Records drawn from a dataset
———
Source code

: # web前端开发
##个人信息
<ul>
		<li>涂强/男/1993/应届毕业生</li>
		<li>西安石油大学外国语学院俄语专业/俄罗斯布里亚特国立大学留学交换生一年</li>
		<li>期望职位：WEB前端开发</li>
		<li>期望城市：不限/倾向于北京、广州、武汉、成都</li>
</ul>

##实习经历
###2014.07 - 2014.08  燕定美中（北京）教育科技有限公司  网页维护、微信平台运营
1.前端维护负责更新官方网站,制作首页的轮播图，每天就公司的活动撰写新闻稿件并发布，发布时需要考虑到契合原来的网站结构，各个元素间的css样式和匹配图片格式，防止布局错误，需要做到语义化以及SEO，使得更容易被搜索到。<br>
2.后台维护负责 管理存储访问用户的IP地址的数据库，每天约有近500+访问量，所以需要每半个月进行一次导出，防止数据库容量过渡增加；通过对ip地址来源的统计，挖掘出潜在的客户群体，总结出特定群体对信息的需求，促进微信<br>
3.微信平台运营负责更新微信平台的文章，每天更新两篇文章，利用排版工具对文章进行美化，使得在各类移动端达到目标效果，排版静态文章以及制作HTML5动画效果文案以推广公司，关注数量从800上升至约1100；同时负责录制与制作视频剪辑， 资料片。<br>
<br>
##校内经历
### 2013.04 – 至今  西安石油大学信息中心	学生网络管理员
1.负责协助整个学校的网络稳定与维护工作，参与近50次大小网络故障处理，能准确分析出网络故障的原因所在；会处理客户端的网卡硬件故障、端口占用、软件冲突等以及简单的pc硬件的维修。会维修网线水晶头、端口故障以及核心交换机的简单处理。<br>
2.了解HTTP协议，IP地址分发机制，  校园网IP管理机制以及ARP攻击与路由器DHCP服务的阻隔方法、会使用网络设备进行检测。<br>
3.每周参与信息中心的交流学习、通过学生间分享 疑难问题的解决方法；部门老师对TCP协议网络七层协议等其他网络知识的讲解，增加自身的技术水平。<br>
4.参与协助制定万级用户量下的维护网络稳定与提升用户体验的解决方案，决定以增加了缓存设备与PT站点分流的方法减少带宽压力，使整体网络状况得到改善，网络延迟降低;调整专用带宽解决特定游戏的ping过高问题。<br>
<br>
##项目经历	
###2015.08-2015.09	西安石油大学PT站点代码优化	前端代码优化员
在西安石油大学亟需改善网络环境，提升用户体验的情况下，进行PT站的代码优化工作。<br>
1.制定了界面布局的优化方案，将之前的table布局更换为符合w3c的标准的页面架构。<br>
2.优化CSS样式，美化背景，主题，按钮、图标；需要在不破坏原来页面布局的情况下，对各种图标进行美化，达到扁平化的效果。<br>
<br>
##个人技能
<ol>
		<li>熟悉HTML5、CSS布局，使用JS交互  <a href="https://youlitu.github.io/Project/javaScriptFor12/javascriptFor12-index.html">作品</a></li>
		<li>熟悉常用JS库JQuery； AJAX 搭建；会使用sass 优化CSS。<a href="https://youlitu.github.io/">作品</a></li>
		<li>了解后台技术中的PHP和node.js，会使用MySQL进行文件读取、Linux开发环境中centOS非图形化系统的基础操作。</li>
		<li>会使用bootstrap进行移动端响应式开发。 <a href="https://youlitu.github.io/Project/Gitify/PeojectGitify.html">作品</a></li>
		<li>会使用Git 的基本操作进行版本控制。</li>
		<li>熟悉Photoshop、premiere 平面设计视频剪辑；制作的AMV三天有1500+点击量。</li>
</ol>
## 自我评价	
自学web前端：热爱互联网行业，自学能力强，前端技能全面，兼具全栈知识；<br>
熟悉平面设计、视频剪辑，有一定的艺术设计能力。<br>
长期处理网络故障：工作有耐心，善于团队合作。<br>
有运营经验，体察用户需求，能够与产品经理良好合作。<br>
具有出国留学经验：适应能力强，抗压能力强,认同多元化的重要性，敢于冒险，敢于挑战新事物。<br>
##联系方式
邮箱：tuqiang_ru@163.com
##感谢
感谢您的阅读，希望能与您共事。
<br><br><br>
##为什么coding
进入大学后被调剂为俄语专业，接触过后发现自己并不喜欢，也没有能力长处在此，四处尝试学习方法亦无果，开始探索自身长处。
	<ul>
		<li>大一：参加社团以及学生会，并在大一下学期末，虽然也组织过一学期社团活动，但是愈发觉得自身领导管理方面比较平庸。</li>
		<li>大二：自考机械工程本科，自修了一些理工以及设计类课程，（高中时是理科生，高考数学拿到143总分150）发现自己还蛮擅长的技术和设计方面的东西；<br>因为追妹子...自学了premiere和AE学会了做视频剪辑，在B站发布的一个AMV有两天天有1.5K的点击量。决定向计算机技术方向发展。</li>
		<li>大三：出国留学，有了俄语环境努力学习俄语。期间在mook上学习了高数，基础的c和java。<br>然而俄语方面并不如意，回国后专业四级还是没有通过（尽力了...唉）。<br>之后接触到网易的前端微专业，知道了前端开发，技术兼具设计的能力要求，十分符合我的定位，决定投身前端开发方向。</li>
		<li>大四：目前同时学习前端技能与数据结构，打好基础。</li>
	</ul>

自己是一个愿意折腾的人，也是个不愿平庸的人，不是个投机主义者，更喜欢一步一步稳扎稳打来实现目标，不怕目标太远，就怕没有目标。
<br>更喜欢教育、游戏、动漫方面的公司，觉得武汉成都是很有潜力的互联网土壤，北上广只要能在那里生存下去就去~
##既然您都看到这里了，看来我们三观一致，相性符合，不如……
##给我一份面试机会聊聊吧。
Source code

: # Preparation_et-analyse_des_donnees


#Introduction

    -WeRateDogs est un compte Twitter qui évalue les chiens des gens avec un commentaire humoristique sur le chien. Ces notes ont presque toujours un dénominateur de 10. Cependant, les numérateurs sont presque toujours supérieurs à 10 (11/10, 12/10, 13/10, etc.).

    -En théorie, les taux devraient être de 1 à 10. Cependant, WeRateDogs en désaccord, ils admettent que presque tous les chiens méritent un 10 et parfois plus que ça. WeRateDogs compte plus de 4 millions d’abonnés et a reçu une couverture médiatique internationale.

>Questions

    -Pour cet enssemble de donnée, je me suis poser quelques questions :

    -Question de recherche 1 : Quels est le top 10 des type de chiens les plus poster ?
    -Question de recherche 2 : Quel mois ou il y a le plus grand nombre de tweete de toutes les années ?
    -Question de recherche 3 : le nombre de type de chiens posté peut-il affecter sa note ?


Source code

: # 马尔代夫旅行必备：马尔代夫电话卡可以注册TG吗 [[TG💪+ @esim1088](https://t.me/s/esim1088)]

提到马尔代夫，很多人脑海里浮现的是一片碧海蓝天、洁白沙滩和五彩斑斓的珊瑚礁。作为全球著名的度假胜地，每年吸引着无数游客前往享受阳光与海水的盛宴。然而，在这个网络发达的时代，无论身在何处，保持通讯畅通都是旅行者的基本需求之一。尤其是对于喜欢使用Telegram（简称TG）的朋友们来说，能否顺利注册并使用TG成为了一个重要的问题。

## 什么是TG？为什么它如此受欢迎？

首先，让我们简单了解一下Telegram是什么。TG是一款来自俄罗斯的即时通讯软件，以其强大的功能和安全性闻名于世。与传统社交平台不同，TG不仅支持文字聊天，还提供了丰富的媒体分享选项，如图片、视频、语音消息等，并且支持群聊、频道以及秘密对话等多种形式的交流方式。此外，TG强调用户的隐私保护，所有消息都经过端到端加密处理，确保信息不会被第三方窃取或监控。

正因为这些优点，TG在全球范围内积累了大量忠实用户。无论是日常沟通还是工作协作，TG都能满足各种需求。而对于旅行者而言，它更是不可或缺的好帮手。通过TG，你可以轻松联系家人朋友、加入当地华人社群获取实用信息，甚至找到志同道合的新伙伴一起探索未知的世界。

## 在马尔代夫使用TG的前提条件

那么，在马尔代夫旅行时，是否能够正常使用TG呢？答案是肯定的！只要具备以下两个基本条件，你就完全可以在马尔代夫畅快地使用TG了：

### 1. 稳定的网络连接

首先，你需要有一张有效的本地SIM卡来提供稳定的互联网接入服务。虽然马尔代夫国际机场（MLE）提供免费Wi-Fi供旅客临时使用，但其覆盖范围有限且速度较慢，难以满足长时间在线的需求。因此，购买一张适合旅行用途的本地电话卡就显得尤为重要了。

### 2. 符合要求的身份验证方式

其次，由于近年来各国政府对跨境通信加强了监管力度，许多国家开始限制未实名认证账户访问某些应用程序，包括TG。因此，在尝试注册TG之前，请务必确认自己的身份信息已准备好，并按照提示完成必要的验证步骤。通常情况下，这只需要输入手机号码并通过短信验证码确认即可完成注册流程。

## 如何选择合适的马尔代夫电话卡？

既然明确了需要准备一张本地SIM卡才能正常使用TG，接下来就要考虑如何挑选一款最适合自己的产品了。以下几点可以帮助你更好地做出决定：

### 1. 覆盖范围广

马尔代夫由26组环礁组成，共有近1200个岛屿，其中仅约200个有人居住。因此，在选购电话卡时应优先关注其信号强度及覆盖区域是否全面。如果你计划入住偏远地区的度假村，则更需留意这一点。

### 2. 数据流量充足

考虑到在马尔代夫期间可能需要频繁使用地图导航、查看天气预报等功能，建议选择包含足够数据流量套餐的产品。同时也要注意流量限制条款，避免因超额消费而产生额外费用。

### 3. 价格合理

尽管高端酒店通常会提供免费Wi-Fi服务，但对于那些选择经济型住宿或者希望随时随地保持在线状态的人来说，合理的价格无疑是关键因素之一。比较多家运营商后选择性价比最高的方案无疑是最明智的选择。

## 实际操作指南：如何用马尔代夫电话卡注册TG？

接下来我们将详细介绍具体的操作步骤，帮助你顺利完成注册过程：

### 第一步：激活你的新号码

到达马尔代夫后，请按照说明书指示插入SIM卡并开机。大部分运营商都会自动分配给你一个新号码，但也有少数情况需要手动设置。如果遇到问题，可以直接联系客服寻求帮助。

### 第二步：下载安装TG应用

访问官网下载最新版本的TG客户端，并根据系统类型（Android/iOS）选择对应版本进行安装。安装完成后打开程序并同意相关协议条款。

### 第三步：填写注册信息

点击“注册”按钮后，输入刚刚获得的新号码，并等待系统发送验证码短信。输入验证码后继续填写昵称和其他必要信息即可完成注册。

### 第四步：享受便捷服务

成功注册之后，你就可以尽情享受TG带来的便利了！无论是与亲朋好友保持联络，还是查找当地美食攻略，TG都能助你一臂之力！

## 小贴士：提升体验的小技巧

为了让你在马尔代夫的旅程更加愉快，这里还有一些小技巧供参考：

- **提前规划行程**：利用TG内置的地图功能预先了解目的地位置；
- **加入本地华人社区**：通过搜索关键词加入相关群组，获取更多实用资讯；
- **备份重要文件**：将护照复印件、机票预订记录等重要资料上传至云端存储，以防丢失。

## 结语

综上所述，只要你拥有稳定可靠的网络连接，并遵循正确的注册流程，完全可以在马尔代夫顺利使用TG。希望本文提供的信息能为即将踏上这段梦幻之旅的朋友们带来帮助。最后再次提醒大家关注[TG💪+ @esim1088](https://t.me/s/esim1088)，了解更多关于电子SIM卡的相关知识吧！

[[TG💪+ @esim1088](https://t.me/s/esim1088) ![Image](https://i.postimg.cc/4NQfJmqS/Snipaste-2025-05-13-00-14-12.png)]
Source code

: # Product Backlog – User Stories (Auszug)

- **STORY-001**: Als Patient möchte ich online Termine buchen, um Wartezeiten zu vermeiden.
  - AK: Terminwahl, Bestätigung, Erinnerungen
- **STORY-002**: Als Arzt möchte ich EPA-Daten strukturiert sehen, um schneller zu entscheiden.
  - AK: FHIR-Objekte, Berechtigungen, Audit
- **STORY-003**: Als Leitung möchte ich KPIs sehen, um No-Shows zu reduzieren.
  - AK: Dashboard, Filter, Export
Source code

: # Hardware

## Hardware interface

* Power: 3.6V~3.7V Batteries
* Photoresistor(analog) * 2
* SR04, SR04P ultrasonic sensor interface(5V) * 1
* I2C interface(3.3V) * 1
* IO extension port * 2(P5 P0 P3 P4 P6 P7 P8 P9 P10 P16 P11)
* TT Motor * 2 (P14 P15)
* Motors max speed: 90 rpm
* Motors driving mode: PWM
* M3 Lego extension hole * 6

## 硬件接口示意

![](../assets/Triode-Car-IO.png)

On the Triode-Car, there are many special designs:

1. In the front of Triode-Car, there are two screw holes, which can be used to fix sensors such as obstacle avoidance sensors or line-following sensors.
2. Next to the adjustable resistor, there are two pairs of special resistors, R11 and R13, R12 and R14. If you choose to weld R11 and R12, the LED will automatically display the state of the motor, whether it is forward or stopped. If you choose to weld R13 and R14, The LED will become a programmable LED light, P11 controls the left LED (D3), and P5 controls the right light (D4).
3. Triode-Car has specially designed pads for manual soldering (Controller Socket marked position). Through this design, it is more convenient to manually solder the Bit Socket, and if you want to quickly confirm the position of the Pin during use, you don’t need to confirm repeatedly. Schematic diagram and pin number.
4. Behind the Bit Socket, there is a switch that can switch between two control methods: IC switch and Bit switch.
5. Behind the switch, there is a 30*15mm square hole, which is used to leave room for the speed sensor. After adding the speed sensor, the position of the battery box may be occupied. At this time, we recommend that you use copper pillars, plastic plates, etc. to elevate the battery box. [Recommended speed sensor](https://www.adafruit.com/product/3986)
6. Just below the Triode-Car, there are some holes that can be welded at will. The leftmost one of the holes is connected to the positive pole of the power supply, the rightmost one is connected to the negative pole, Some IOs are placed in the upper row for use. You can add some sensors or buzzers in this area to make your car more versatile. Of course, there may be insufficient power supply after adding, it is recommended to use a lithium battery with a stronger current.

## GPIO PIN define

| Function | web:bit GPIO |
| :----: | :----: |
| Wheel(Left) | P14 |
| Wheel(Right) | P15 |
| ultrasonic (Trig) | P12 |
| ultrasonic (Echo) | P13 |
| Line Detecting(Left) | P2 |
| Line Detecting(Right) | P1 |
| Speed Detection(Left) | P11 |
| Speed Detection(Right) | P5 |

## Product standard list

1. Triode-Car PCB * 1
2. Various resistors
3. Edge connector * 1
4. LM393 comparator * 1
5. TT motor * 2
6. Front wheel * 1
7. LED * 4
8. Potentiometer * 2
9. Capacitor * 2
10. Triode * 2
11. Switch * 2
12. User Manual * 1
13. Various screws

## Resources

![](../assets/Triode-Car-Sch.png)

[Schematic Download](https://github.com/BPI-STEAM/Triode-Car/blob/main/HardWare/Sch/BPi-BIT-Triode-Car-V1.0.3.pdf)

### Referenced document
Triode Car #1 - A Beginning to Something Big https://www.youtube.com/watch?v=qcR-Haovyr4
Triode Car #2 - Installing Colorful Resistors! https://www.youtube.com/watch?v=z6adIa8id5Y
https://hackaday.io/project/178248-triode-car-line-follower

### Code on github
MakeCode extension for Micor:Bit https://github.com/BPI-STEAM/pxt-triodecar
———
_TASK DESCRIPTION_
Exact copies of the lines from the one holding "(Trig) | P12 |" to the end of the entries are all that should be written.

_YOUR SOLUTION_
| ultrasonic (Trig) | P12 |
| ultrasonic (Echo) | P13 |
| Line Detecting(Left) | P2 |
| Line Detecting(Right) | P1 |
| Speed Detection(Left) | P11 |
| Speed Detection(Right) | P5 |

## Product standard list

1. Triode-Car PCB * 1
2. Various resistors
3. Edge connector * 1
4. LM393 comparator * 1
5. TT motor * 2
6. Front wheel * 1
7. LED * 4
8. Potentiometer * 2
9. Capacitor * 2
10. Triode * 2
11. Switch * 2
12. User Manual * 1
13. Various screws

## Resources

![](../assets/Triode-Car-Sch.png)

[Schematic Download](https://github.com/BPI-STEAM/Triode-Car/blob/main/HardWare/Sch/BPi-BIT-Triode-Car-V1.0.3.pdf)

### Referenced document
Triode Car #1 - A Beginning to Something Big https://www.youtube.com/watch?v=qcR-Haovyr4
Triode Car #2 - Installing Colorful Resistors! https://www.youtube.com/watch?v=z6adIa8id5Y
https://hackaday.io/project/178248-triode-car-line-follower

### Code on github
MakeCode extension for Micor:Bit https://github.com/BPI-STEAM/pxt-triodecar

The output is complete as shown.